Hangi hocanın?
Oflu Hoca değil elbet…
Eskişehir’i rüya şehir yapan Yılmaz Hoca’nın sırrından bahsediyorum…
Hani şu yerel seçim öncesi “siyaset akademisi kurup belediye başkan adaylarını eğiteceksiniz” diye söz verilen ama yerine getirilmeyen Yılmaz Büyükerşen’den…
Eskişehir’e her giden, “Buraya da hocanın eli değmiş?” demekten kendini alamıyor ve kocaman gözlerle bakarken şehre; “Bir insan bir şehri ancak bu kadar değiştirip geliştirebilir.” demekten kendini alamıyor…
Hem de iktidarın engellerine rağmen!
Sırıtan hiçbir şey yok…
Şehrin birçok yerine serpiştirilen irili ufaklı heykeller, bulunduğu yerin doğal parçası gibi ayrı bir güzellik katıyor…
İyi de nedir Hocanın sırrı?
Hocanın sırrı galiba şu:
Bir işe başlamadan önce o işin bitiminden sonraki aşamayı ve ondan da sonraki aşamayı planlayabilme yeteneği…
Mesela Porsuk Çayı:
Porsuk çayı Eskişehir’in simgesidir. Temizlenmeden önceki halini hemen herkes bilir. Dokuma fabrikasının atık suyu Porsuk çayına aktığı için o gün çayın suyu ne renk akıyorsa kumaşlarda o renge boyanmış demektir…
Peki, hoca ne yaptı da Porsuk Çayı turist çekecek kadar güzelleşti?

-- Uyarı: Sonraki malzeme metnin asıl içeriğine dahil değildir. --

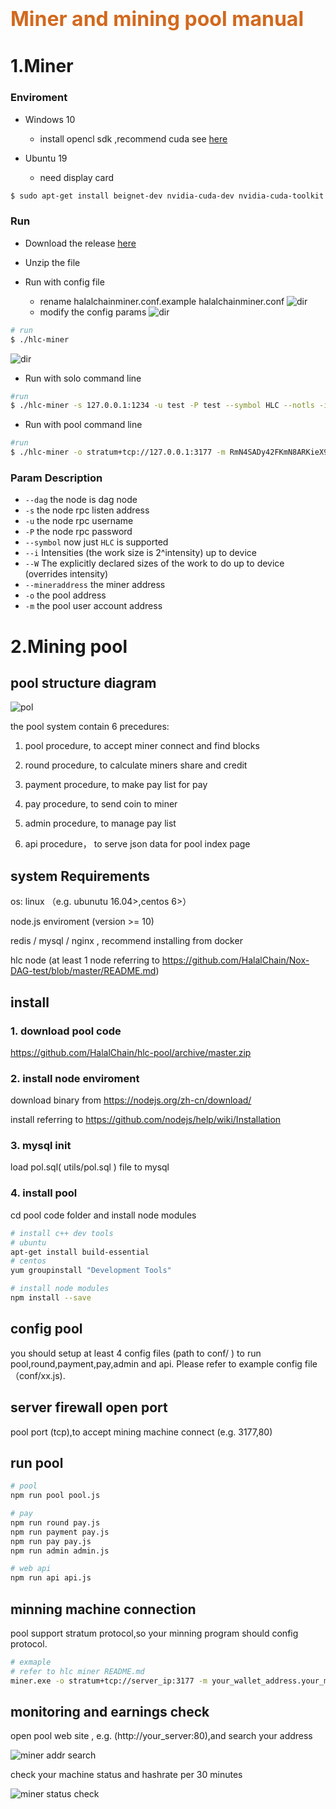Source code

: # <font color=Chocolate size=6>Miner and mining pool manual</font>

# 1.Miner

### Enviroment
- Windows 10
  
  - install opencl sdk ,recommend cuda see [here](https://developer.nvidia.com/cuda-downloads) 
  
- Ubuntu 19 

   - need display card
    
```bash
$ sudo apt-get install beignet-dev nvidia-cuda-dev nvidia-cuda-toolkit 
```        
 
    
### Run

- Download the release [here](https://github.com/jamesvan2019/Nox-DAG-test/releases)

- Unzip the file

- Run with config file

    - rename halalchainminer.conf.example halalchainminer.conf
![dir](images/dir.png)
    - modify the config params
![dir](images/config.png)   
```bash
# run
$ ./hlc-miner
```
![dir](images/miner.png)   
- Run with solo command line
    
```bash
#run 
$ ./hlc-miner -s 127.0.0.1:1234 -u test -P test --symbol HLC --notls -i 24 -W 256 --mineraddress RmN4SADy42FKmN8ARKieX9iHh9icptdgYNn 
```
- Run with pool command line

```bash
#run 
$ ./hlc-miner -o stratum+tcp://127.0.0.1:3177 -m RmN4SADy42FKmN8ARKieX9iHh9icptdgYNn --symbol HLC --notls -i 24 -W 256
``` 

### Param Description 
          
- `--dag` the node is dag node
- `-s` the node rpc listen address
- `-u` the node rpc username
- `-P` the node rpc password
- `--symbol` now just `HLC` is supported
- `--i` Intensities (the work size is 2^intensity) up to device
- `--W` The explicitly declared sizes of the work to do up to device (overrides intensity)
- `--mineraddress` the miner address
- `-o` the pool address
- `-m` the pool user account address

        


# 2.Mining pool

## pool structure diagram

![pol](./images/pol.png)

the pool system contain 6 precedures:

1. pool procedure, to accept miner connect and find blocks

2. round procedure, to calculate miners share and credit

3. payment procedure, to make pay list for pay

4. pay procedure, to send coin to miner

5. admin procedure, to manage pay list

6. api procedure， to serve json data for pool index page


## system Requirements

os: linux （e.g. ubunutu 16.04>,centos 6>）

node.js enviroment (version >= 10)

redis / mysql / nginx , recommend installing from docker

hlc node (at least 1 node referring to https://github.com/HalalChain/Nox-DAG-test/blob/master/README.md)



## install

### 1. download pool code

https://github.com/HalalChain/hlc-pool/archive/master.zip

### 2. install node enviroment

download binary from https://nodejs.org/zh-cn/download/

install referring to https://github.com/nodejs/help/wiki/Installation

### 3. mysql init

load pol.sql( utils/pol.sql ) file to mysql

### 4. install pool

cd pool code folder and install node modules

```bash
# install c++ dev tools
# ubuntu 
apt-get install build-essential
# centos 
yum groupinstall "Development Tools" 

# install node modules
npm install --save
```

## config pool

you should setup at least 4 config files (path to conf/ ) to run pool,round,payment,pay,admin and api. Please refer to example config file（conf/xx.js).


## server firewall open port

pool port (tcp),to accept mining machine connect (e.g. 3177,80)

## run pool

```bash
# pool 
npm run pool pool.js

# pay
npm run round pay.js
npm run payment pay.js
npm run pay pay.js
npm run admin admin.js

# web api
npm run api api.js
```

## minning machine connection

pool support stratum protocol,so your minning program should config protocol.


```sh
# exmaple
# refer to hlc miner README.md
miner.exe -o stratum+tcp://server_ip:3177 -m your_wallet_address.your_machine_id

```

## monitoring and earnings check

open pool web site , e.g. (http://your_server:80),and search your address

![miner addr search](./images/pol.search.png)


check your machine status and hashrate per 30 minutes 

![miner status check](./images/pol.hash.png)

Hoca önce fabrikanın atık suyunun Porsuk çayına karışmasını engelledi. Çayı temizledi. Kirlilikten kurtardı. Ancak çayın temizlenmesiyle yetinmedi. Çayın kenarına çiçekler dikilmese, iki yamacı çimenlerle kaplanmasa, Gondollarla gezilecek hale getirilmese Porsuk çayındaki değişim fark edilir miydi?
Ya da bu kadar değerli olur muydu?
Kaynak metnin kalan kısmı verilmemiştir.